(Stored records)

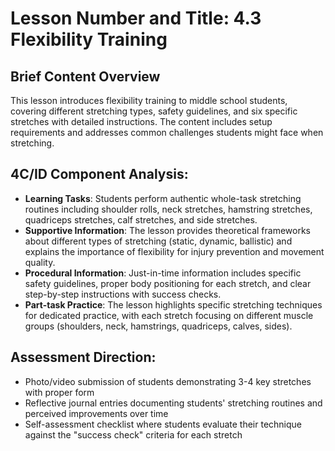 # Lesson Number and Title: 4.3 Flexibility Training

## Brief Content Overview
This lesson introduces flexibility training to middle school students, covering different stretching types, safety guidelines, and six specific stretches with detailed instructions. The content includes setup requirements and addresses common challenges students might face when stretching.

## 4C/ID Component Analysis:
- **Learning Tasks**: Students perform authentic whole-task stretching routines including shoulder rolls, neck stretches, hamstring stretches, quadriceps stretches, calf stretches, and side stretches.
- **Supportive Information**: The lesson provides theoretical frameworks about different types of stretching (static, dynamic, ballistic) and explains the importance of flexibility for injury prevention and movement quality.
- **Procedural Information**: Just-in-time information includes specific safety guidelines, proper body positioning for each stretch, and clear step-by-step instructions with success checks.
- **Part-task Practice**: The lesson highlights specific stretching techniques for dedicated practice, with each stretch focusing on different muscle groups (shoulders, neck, hamstrings, quadriceps, calves, sides).

## Assessment Direction:
- Photo/video submission of students demonstrating 3-4 key stretches with proper form
- Reflective journal entries documenting students' stretching routines and perceived improvements over time
- Self-assessment checklist where students evaluate their technique against the "success check" criteria for each stretch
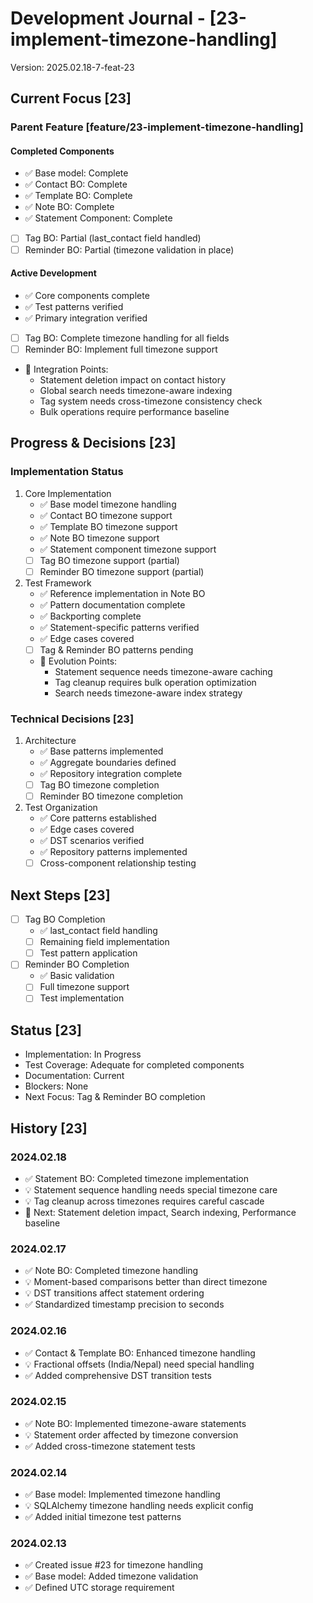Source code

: # Development Journal - [23-implement-timezone-handling]
Version: 2025.02.18-7-feat-23

## Current Focus [23]
### Parent Feature [feature/23-implement-timezone-handling]
#### Completed Components
- ✅ Base model: Complete
- ✅ Contact BO: Complete
- ✅ Template BO: Complete
- ✅ Note BO: Complete
- ✅ Statement Component: Complete
- [ ] Tag BO: Partial (last_contact field handled)
- [ ] Reminder BO: Partial (timezone validation in place)

#### Active Development
- ✅ Core components complete
- ✅ Test patterns verified
- ✅ Primary integration verified
- [ ] Tag BO: Complete timezone handling for all fields
- [ ] Reminder BO: Implement full timezone support
- 🔄 Integration Points:
  - Statement deletion impact on contact history
  - Global search needs timezone-aware indexing
  - Tag system needs cross-timezone consistency check
  - Bulk operations require performance baseline

## Progress & Decisions [23]
### Implementation Status
1. Core Implementation
   - ✅ Base model timezone handling
   - ✅ Contact BO timezone support
   - ✅ Template BO timezone support
   - ✅ Note BO timezone support
   - ✅ Statement component timezone support
   - [ ] Tag BO timezone support (partial)
   - [ ] Reminder BO timezone support (partial)

2. Test Framework
   - ✅ Reference implementation in Note BO
   - ✅ Pattern documentation complete
   - ✅ Backporting complete
   - ✅ Statement-specific patterns verified
   - ✅ Edge cases covered
   - [ ] Tag & Reminder BO patterns pending
   - 🔄 Evolution Points:
     * Statement sequence needs timezone-aware caching
     * Tag cleanup requires bulk operation optimization
     * Search needs timezone-aware index strategy

### Technical Decisions [23]
1. Architecture
   - ✅ Base patterns implemented
   - ✅ Aggregate boundaries defined
   - ✅ Repository integration complete
   - [ ] Tag BO timezone completion
   - [ ] Reminder BO timezone completion

2. Test Organization
   - ✅ Core patterns established
   - ✅ Edge cases covered
   - ✅ DST scenarios verified
   - ✅ Repository patterns implemented
   - [ ] Cross-component relationship testing

## Next Steps [23]
- [ ] Tag BO Completion
  - ✅ last_contact field handling
  - [ ] Remaining field implementation
  - [ ] Test pattern application

- [ ] Reminder BO Completion
  - ✅ Basic validation
  - [ ] Full timezone support
  - [ ] Test implementation

## Status [23]
- Implementation: In Progress
- Test Coverage: Adequate for completed components
- Documentation: Current
- Blockers: None
- Next Focus: Tag & Reminder BO completion

## History [23]
### 2024.02.18
- ✅ Statement BO: Completed timezone implementation
- 💡 Statement sequence handling needs special timezone care
- 💡 Tag cleanup across timezones requires careful cascade
- 🔄 Next: Statement deletion impact, Search indexing, Performance baseline

### 2024.02.17
- ✅ Note BO: Completed timezone handling
- 💡 Moment-based comparisons better than direct timezone
- 💡 DST transitions affect statement ordering
- ✅ Standardized timestamp precision to seconds

### 2024.02.16
- ✅ Contact & Template BO: Enhanced timezone handling
- 💡 Fractional offsets (India/Nepal) need special handling
- ✅ Added comprehensive DST transition tests

### 2024.02.15
- ✅ Note BO: Implemented timezone-aware statements
- 💡 Statement order affected by timezone conversion
- ✅ Added cross-timezone statement tests

### 2024.02.14
- ✅ Base model: Implemented timezone handling
- 💡 SQLAlchemy timezone handling needs explicit config
- ✅ Added initial timezone test patterns

### 2024.02.13
- ✅ Created issue #23 for timezone handling
- ✅ Base model: Added timezone validation
- ✅ Defined UTC storage requirement
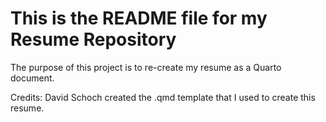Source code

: # This is the README file for my Resume Repository 

The purpose of this project is to re-create my resume as a Quarto document.
 
Credits: David Schoch created the .qmd template that I used to create this resume. 


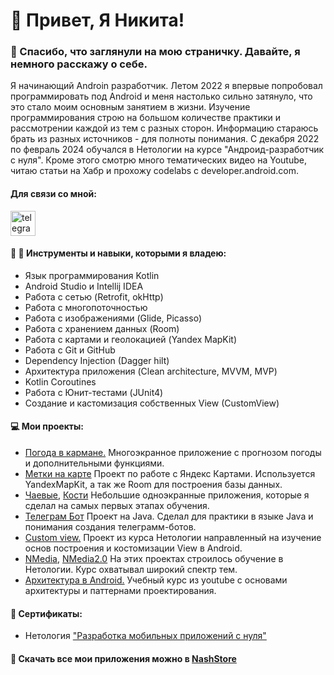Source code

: # 👋 Привет, Я Никита!

### 🙏 Спасибо, что заглянули на мою страничку. Давайте, я немного расскажу о себе.

 Я начинающий Androin разработчик. Летом 2022 я впервые попробовал программировать под Android и меня настолько сильно затянуло, что это стало моим основным занятием в жизни. Изучение программирования строю на большом количестве практики и рассмотрении каждой из тем с разных сторон. Информацию стараюсь брать из разных источников - для полноты понимания. С декабря 2022 по февраль 2024 обучался в Нетологии на курсе "Андроид-разработчик с нуля". Кроме этого смотрю много тематических видео на Youtube, читаю статьи на Хабр и прохожу codelabs с developer.android.com.

#### Для связи со мной:
 <div id="badges">
    <a href="https://t.me/Nikita_Konstantinov_spb" target="_blank">
      <img src="https://cdn-icons-png.flaticon.com/512/2111/2111646.png" width="40" height="40" alt="telegram group" />
    </a>
  </div>


 #### 🔧 💪 Инструменты и навыки, которыми я владею:
- Язык программирования Kotlin
- Android Studio и Intellij IDEA
- Работа с сетью (Retrofit, okHttp)
- Работа с многопоточностью
- Работа с изображениями (Glide, Picasso)
- Работа с хранением данных  (Room)
- Работа с картами и геолокацией (Yandex MapKit)
- Работа с Git и GitHub
- Dependency Injection (Dagger hilt)
- Архитектура приложения (Clean architecture, MVVM, MVP)
- Kotlin Coroutines
- Работа с Юнит-тестами (JUnit4)
- Создание и кастомизация собственных View (CustomView)


#### 💻 Мои проекты:
- [Погода в кармане.](https://github.com/JohnyRico2022/Weather-App-Diplom)  Многоэкранное приложение с прогнозом погоды и дополнительными функциями.
- [Метки на карте](https://github.com/JohnyRico2022/Map-Marks) Проект по работе с Яндекс Картами. Используется YandexMapKit, а так же Room для построения базы данных.
- [Чаевые](https://github.com/JohnyRico2022/Tips), [Кости](https://github.com/JohnyRico2022/Dices) Небольшие одноэкранные приложения, которые я сделал на самых первых этапах обучения.
- [Телеграм Бот](https://github.com/JohnyRico2022/Telegram-Bot-NASA) Проект на Java. Сделал для практики в языке Java и понимания создания телеграмм-ботов. 
- [Custom view.](https://github.com/JohnyRico2022/CustomView) Проект из курса Нетологии направленный на изучение основ построения и костомизации View в Android.
- [NMedia](https://github.com/JohnyRico2022/NMedia), [NMedia2.0](https://github.com/JohnyRico2022/NMedia2.0) На этих проектах строилось обучение в Нетологии. Курс охватывал широкий спектр тем.
- [Архитектура в Android.](https://github.com/JohnyRico2022/Clean-Architecture-Basic) Учебный курс из youtube c основами архитектуры и паттернами проектирования. 


#### 📃 Сертификаты:
- Нетология ["Разработка мобильных приложений с нуля"](https://drive.google.com/file/d/1OPX8duvEnzQukxHE0PThNhD2aQrHmHrT/view?usp=sharing)

 
#### 📱  Скачать все мои приложения можно в [NashStore](https://nashstore.ru/)

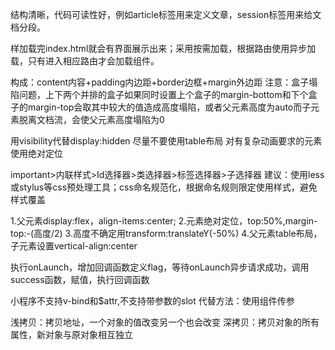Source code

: 结构清晰，代码可读性好，例如article标签用来定义文章，session标签用来给文档分段。

样加载完index.html就会有界面展示出来；采用按需加载，根据路由使用异步加载，只有进入相应路由才会加载组件。

构成：content内容+padding内边距+border边框+margin外边距
注意：盒子塌陷问题，上下两个并排的盒子如果同时设置上个盒子的margin-bottom和下个盒子的margin-top会取其中较大的值造成高度塌陷，或者父元素高度为auto而子元素脱离文档流，会使父元素高度塌陷为0

用visibility代替display:hidden
尽量不要使用table布局
对有复杂动画要求的元素使用绝对定位

important>内联样式>Id选择器>类选择器>标签选择器>子选择器
建议：使用less或stylus等css预处理工具；css命名规范化，根据命名规则限定使用样式，避免样式覆盖

1.父元素display:flex，align-items:center;
2.元素绝对定位，top:50%,margin-top:-(高度/2)
3.高度不确定用transform:translateY(-50%)
4.父元素table布局，子元素设置vertical-align:center

执行onLaunch，增加回调函数定义flag，等待onLaunch异步请求成功，调用success函数，赋值，执行回调函数

小程序不支持v-bind和$attr,不支持带参数的slot
代替方法：使用组件传参

浅拷贝：拷贝地址，一个对象的值改变另一个也会改变
深拷贝：拷贝对象的所有属性，新对象与原对象相互独立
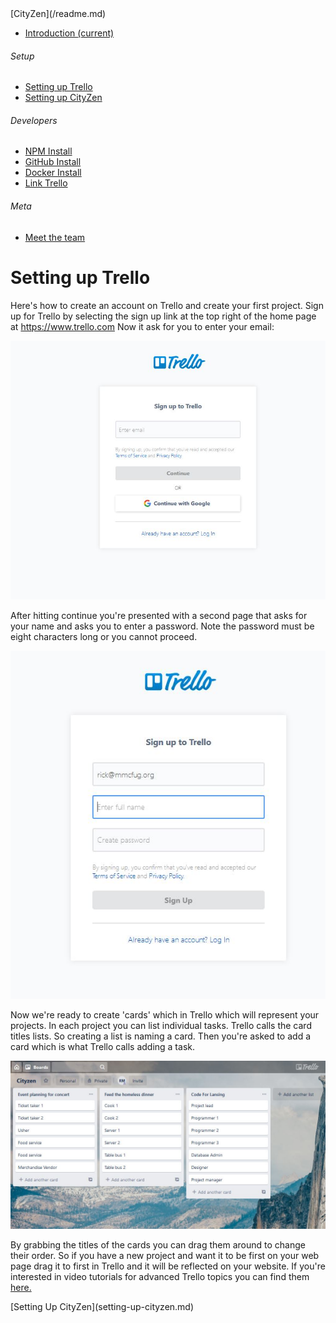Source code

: <nav class="navbar navbar-dark fixed-top bg-dark flex-md-nowrap p-0 shadow">[CityZen](/readme.md)</nav>

<div class="container-fluid">

<div class="row">

<nav class="col-md-2 d-none d-md-block bg-light sidebar">

<div class="sidebar-sticky">

*   [<span data-feather="home"></span>Introduction <span class="sr-only">(current)</span>](/readme.md)

###### <span>Setup</span>[<span data-feather="plus-circle"></span>](#)

*   [<span data-feather="setup-trello"></span>Setting up Trello](/setting-up-trello.md)
*   [<span data-feather="setup-cityzen"></span>Setting up CityZen](/setting-up-cityzen.md)

###### <span>Developers</span>[<span data-feather="plus-circle"></span>](#)

*   [<span data-feather="npm install"></span>NPM Install](/npm-install.md)
*   [<span data-feather="GitHub install"></span>GitHub Install](/gitHub-install.md)
*   [<span data-feather="Docker install"></span>Docker Install](/docker-install.md)
*   [<span data-feather="Link Trello"></span>Link Trello](/link-trello.md)

###### <span>Meta</span>[<span data-feather="plus-circle"></span>](#)

*   [<span data-feather="meet-the-team"></span>Meet the team](/meet-the-team.md)

</div>

</nav>

<main role="main" class="col-md-9 ml-sm-auto col-lg-10 px-4">

<div class="d-flex justify-content-between flex-wrap flex-md-nowrap align-items-center pt-3 pb-2 mb-3 border-bottom">

# Setting up Trello

</div>

<div class="col-md-9 text-justify align-top">

Here's how to create an account on Trello and create your first project. Sign up for Trello by selecting the sign up link at the top right of the home page at https://www.trello.com Now it ask for you to enter your email:

![](./Media/Trello1.JPG)

After hitting continue you're presented with a second page that asks for your name and asks you to enter a password. Note the password must be eight characters long or you cannot proceed.

![](./Media/Trello2.JPG)

Now we're ready to create 'cards' which in Trello which will represent your projects. In each project you can list individual tasks. Trello calls the card titles lists. So creating a list is naming a card. Then you're asked to add a card which is what Trello calls adding a task.

![](./Media/Trello4.JPG)

By grabbing the titles of the cards you can drag them around to change their order. So if you have a new project and want it to be first on your web page drag it to first in Trello and it will be reflected on your website. If you're interested in video tutorials for advanced Trello topics you can find them [here.](https://blog.trello.com/press-play-the-trello-tutorial-video-series-is-here)

</div>

<div class="col-md-5 text-justify float-right">[Setting Up CityZen](setting-up-cityzen.md)</div>

</main>

</div>

</div>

-- DIRECTIONS --
From the data above, return every line from the line that has "- [ ] Tag & Reminder BO patterns pending" up to and including the line that has "- 💡 Moment-based", exactly.

-- SOLUTION FOR THIS EXERCISE --
   - [ ] Tag & Reminder BO patterns pending
   - 🔄 Evolution Points:
     * Statement sequence needs timezone-aware caching
     * Tag cleanup requires bulk operation optimization
     * Search needs timezone-aware index strategy

### Technical Decisions [23]
1. Architecture
   - ✅ Base patterns implemented
   - ✅ Aggregate boundaries defined
   - ✅ Repository integration complete
   - [ ] Tag BO timezone completion
   - [ ] Reminder BO timezone completion

2. Test Organization
   - ✅ Core patterns established
   - ✅ Edge cases covered
   - ✅ DST scenarios verified
   - ✅ Repository patterns implemented
   - [ ] Cross-component relationship testing

## Next Steps [23]
- [ ] Tag BO Completion
  - ✅ last_contact field handling
  - [ ] Remaining field implementation
  - [ ] Test pattern application

- [ ] Reminder BO Completion
  - ✅ Basic validation
  - [ ] Full timezone support
  - [ ] Test implementation

## Status [23]
- Implementation: In Progress
- Test Coverage: Adequate for completed components
- Documentation: Current
- Blockers: None
- Next Focus: Tag & Reminder BO completion

## History [23]
### 2024.02.18
- ✅ Statement BO: Completed timezone implementation
- 💡 Statement sequence handling needs special timezone care
- 💡 Tag cleanup across timezones requires careful cascade
- 🔄 Next: Statement deletion impact, Search indexing, Performance baseline

### 2024.02.17
- ✅ Note BO: Completed timezone handling
- 💡 Moment-based comparisons better than direct timezone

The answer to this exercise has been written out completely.